START Provided entries
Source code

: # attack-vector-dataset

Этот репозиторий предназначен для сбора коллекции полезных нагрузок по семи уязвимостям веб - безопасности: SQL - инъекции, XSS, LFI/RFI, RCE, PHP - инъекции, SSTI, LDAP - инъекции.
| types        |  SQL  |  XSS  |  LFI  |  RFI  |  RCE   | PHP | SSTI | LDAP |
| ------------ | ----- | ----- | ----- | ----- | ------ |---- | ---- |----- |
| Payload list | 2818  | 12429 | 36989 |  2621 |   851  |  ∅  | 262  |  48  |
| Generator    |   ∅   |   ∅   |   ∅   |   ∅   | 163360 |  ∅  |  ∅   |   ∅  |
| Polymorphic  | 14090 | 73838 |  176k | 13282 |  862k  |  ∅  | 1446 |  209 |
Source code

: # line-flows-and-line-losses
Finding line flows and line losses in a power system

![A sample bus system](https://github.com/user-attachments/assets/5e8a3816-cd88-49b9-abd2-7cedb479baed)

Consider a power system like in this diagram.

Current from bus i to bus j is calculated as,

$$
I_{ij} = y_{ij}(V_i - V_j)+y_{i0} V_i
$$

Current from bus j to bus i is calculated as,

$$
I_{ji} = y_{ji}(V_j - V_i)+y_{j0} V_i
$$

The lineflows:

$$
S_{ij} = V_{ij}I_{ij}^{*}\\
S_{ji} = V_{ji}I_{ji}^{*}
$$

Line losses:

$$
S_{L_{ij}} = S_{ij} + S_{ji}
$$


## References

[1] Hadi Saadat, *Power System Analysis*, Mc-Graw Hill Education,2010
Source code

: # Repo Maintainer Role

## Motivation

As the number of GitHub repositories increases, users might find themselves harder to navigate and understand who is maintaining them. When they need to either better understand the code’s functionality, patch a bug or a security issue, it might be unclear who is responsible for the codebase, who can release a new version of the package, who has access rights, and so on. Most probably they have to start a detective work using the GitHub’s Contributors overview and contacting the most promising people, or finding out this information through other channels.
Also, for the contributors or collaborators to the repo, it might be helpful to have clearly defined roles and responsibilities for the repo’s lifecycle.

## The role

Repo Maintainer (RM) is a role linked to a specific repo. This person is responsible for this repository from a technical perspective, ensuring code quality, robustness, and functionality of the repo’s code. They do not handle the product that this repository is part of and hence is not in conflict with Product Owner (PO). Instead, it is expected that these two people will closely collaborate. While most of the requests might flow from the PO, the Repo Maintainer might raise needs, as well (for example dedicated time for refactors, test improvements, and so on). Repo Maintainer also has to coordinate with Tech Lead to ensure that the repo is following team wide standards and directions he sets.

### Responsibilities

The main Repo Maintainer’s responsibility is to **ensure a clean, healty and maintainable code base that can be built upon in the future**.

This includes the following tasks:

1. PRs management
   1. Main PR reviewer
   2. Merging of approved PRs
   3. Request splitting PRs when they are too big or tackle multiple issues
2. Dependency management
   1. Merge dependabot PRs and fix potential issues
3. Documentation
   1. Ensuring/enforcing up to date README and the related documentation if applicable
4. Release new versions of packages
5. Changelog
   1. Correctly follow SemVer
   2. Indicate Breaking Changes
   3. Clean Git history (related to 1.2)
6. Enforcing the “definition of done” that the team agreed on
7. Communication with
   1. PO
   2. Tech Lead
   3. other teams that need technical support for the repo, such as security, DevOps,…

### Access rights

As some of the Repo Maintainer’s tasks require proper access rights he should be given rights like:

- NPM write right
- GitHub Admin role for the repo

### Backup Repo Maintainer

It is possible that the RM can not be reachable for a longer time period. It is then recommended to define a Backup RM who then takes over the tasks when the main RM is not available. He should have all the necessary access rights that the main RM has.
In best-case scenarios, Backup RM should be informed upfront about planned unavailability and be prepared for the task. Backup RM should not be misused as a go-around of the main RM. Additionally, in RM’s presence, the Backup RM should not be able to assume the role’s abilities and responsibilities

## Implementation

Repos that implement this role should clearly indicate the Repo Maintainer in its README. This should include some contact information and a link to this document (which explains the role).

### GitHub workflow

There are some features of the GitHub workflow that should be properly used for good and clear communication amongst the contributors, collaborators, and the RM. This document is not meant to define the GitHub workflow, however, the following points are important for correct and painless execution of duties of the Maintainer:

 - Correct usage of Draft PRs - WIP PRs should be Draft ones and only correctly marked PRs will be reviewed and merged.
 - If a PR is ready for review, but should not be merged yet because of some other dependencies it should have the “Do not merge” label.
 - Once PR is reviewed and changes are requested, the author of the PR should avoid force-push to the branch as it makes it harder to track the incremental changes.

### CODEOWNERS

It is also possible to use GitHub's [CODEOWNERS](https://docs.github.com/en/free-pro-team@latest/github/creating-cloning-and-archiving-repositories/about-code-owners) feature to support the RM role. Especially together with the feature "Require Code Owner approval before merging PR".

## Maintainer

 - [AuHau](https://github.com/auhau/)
END Provided entries
- [What is expected]: Starting at the top of the data above, repeat every line exactly until the line containing "## The role" has been given, then stop.

- [Result for this task]:
Source code

: # attack-vector-dataset

Этот репозиторий предназначен для сбора коллекции полезных нагрузок по семи уязвимостям веб - безопасности: SQL - инъекции, XSS, LFI/RFI, RCE, PHP - инъекции, SSTI, LDAP - инъекции.
| types        |  SQL  |  XSS  |  LFI  |  RFI  |  RCE   | PHP | SSTI | LDAP |
| ------------ | ----- | ----- | ----- | ----- | ------ |---- | ---- |----- |
| Payload list | 2818  | 12429 | 36989 |  2621 |   851  |  ∅  | 262  |  48  |
| Generator    |   ∅   |   ∅   |   ∅   |   ∅   | 163360 |  ∅  |  ∅   |   ∅  |
| Polymorphic  | 14090 | 73838 |  176k | 13282 |  862k  |  ∅  | 1446 |  209 |
Source code

: # line-flows-and-line-losses
Finding line flows and line losses in a power system

![A sample bus system](https://github.com/user-attachments/assets/5e8a3816-cd88-49b9-abd2-7cedb479baed)

Consider a power system like in this diagram.

Current from bus i to bus j is calculated as,

$$
I_{ij} = y_{ij}(V_i - V_j)+y_{i0} V_i
$$

Current from bus j to bus i is calculated as,

$$
I_{ji} = y_{ji}(V_j - V_i)+y_{j0} V_i
$$

The lineflows:

$$
S_{ij} = V_{ij}I_{ij}^{*}\\
S_{ji} = V_{ji}I_{ji}^{*}
$$

Line losses:

$$
S_{L_{ij}} = S_{ij} + S_{ji}
$$


## References

[1] Hadi Saadat, *Power System Analysis*, Mc-Graw Hill Education,2010
Source code

: # Repo Maintainer Role

## Motivation

As the number of GitHub repositories increases, users might find themselves harder to navigate and understand who is maintaining them. When they need to either better understand the code’s functionality, patch a bug or a security issue, it might be unclear who is responsible for the codebase, who can release a new version of the package, who has access rights, and so on. Most probably they have to start a detective work using the GitHub’s Contributors overview and contacting the most promising people, or finding out this information through other channels.
Also, for the contributors or collaborators to the repo, it might be helpful to have clearly defined roles and responsibilities for the repo’s lifecycle.

## The role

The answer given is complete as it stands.